* _Activity_
Return, unaltered, every line from the beginning of the material below up to and including the one with "from the analysis.".

══ Information given ══

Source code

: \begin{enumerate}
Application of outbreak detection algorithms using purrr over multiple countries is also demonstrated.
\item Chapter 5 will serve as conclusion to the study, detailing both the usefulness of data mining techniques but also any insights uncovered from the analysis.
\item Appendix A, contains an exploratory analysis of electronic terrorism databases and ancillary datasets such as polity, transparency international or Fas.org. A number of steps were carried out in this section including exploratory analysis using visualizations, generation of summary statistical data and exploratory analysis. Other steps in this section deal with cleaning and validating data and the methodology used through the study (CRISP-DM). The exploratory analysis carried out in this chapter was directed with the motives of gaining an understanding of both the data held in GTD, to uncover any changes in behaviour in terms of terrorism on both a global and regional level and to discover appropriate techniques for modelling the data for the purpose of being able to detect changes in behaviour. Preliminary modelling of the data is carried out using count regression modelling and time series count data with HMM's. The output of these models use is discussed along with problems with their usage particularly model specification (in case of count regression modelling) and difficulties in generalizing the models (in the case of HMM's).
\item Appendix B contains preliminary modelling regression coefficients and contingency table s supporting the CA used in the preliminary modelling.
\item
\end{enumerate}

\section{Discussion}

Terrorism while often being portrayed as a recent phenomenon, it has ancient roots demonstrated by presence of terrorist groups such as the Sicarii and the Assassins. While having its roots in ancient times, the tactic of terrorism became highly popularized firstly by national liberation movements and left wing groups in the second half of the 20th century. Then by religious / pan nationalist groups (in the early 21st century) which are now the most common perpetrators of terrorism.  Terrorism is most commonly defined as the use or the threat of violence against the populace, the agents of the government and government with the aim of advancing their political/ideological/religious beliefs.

═══

* _Expected output_
Source code

: \begin{enumerate}
Application of outbreak detection algorithms using purrr over multiple countries is also demonstrated.
\item Chapter 5 will serve as conclusion to the study, detailing both the usefulness of data mining techniques but also any insights uncovered from the analysis.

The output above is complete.